● RAW DATA

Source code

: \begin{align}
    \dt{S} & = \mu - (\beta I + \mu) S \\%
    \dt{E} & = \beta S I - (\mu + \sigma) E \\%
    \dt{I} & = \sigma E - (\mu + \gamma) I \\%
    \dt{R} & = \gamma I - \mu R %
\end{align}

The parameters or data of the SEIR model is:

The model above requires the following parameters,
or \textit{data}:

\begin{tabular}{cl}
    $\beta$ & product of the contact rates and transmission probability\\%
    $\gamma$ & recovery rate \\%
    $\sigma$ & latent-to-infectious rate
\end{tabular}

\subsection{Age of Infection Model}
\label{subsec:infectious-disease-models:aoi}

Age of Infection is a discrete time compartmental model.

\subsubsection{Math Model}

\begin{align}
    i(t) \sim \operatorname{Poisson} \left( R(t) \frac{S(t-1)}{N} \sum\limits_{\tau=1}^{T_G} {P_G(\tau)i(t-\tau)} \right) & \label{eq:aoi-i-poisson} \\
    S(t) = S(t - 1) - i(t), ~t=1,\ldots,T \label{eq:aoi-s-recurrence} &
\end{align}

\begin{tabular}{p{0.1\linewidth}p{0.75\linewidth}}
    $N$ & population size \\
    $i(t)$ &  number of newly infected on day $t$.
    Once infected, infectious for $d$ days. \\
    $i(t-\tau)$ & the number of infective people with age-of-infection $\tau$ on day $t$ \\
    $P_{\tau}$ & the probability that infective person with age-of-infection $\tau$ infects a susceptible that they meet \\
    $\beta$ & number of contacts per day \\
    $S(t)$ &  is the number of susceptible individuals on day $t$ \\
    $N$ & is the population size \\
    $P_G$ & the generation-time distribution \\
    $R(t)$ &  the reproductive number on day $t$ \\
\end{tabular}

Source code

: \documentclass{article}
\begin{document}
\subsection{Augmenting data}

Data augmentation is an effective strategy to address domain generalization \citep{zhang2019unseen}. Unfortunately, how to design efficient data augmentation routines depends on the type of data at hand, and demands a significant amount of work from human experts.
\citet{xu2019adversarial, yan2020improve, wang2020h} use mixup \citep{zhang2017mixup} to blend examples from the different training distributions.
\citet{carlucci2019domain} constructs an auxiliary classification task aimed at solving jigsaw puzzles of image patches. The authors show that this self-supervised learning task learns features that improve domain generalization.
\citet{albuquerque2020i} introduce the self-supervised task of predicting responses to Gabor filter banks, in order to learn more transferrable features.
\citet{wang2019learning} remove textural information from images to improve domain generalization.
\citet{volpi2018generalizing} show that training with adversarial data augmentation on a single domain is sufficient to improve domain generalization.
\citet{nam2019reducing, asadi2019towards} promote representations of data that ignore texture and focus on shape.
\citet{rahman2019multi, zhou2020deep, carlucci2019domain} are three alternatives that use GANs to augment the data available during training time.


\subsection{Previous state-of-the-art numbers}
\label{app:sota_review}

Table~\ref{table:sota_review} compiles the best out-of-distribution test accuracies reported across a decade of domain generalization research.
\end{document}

● WHAT YOU HAVE TO DO
Return the material above in full, exactly as it appears.

● TASK OUTPUT
Source code

: \begin{align}
    \dt{S} & = \mu - (\beta I + \mu) S \\%
    \dt{E} & = \beta S I - (\mu + \sigma) E \\%
    \dt{I} & = \sigma E - (\mu + \gamma) I \\%
    \dt{R} & = \gamma I - \mu R %
\end{align}

The parameters or data of the SEIR model is:

The model above requires the following parameters,
or \textit{data}:

\begin{tabular}{cl}
    $\beta$ & product of the contact rates and transmission probability\\%
    $\gamma$ & recovery rate \\%
    $\sigma$ & latent-to-infectious rate
\end{tabular}

\subsection{Age of Infection Model}
\label{subsec:infectious-disease-models:aoi}

Age of Infection is a discrete time compartmental model.

\subsubsection{Math Model}

\begin{align}
    i(t) \sim \operatorname{Poisson} \left( R(t) \frac{S(t-1)}{N} \sum\limits_{\tau=1}^{T_G} {P_G(\tau)i(t-\tau)} \right) & \label{eq:aoi-i-poisson} \\
    S(t) = S(t - 1) - i(t), ~t=1,\ldots,T \label{eq:aoi-s-recurrence} &
\end{align}

\begin{tabular}{p{0.1\linewidth}p{0.75\linewidth}}
    $N$ & population size \\
    $i(t)$ &  number of newly infected on day $t$.
    Once infected, infectious for $d$ days. \\
    $i(t-\tau)$ & the number of infective people with age-of-infection $\tau$ on day $t$ \\
    $P_{\tau}$ & the probability that infective person with age-of-infection $\tau$ infects a susceptible that they meet \\
    $\beta$ & number of contacts per day \\
    $S(t)$ &  is the number of susceptible individuals on day $t$ \\
    $N$ & is the population size \\
    $P_G$ & the generation-time distribution \\
    $R(t)$ &  the reproductive number on day $t$ \\
\end{tabular}

Source code

: \documentclass{article}
\begin{document}
\subsection{Augmenting data}

Data augmentation is an effective strategy to address domain generalization \citep{zhang2019unseen}. Unfortunately, how to design efficient data augmentation routines depends on the type of data at hand, and demands a significant amount of work from human experts.
\citet{xu2019adversarial, yan2020improve, wang2020h} use mixup \citep{zhang2017mixup} to blend examples from the different training distributions.
\citet{carlucci2019domain} constructs an auxiliary classification task aimed at solving jigsaw puzzles of image patches. The authors show that this self-supervised learning task learns features that improve domain generalization.
\citet{albuquerque2020i} introduce the self-supervised task of predicting responses to Gabor filter banks, in order to learn more transferrable features.
\citet{wang2019learning} remove textural information from images to improve domain generalization.
\citet{volpi2018generalizing} show that training with adversarial data augmentation on a single domain is sufficient to improve domain generalization.
\citet{nam2019reducing, asadi2019towards} promote representations of data that ignore texture and focus on shape.
\citet{rahman2019multi, zhou2020deep, carlucci2019domain} are three alternatives that use GANs to augment the data available during training time.


\subsection{Previous state-of-the-art numbers}
\label{app:sota_review}

Table~\ref{table:sota_review} compiles the best out-of-distribution test accuracies reported across a decade of domain generalization research.
\end{document}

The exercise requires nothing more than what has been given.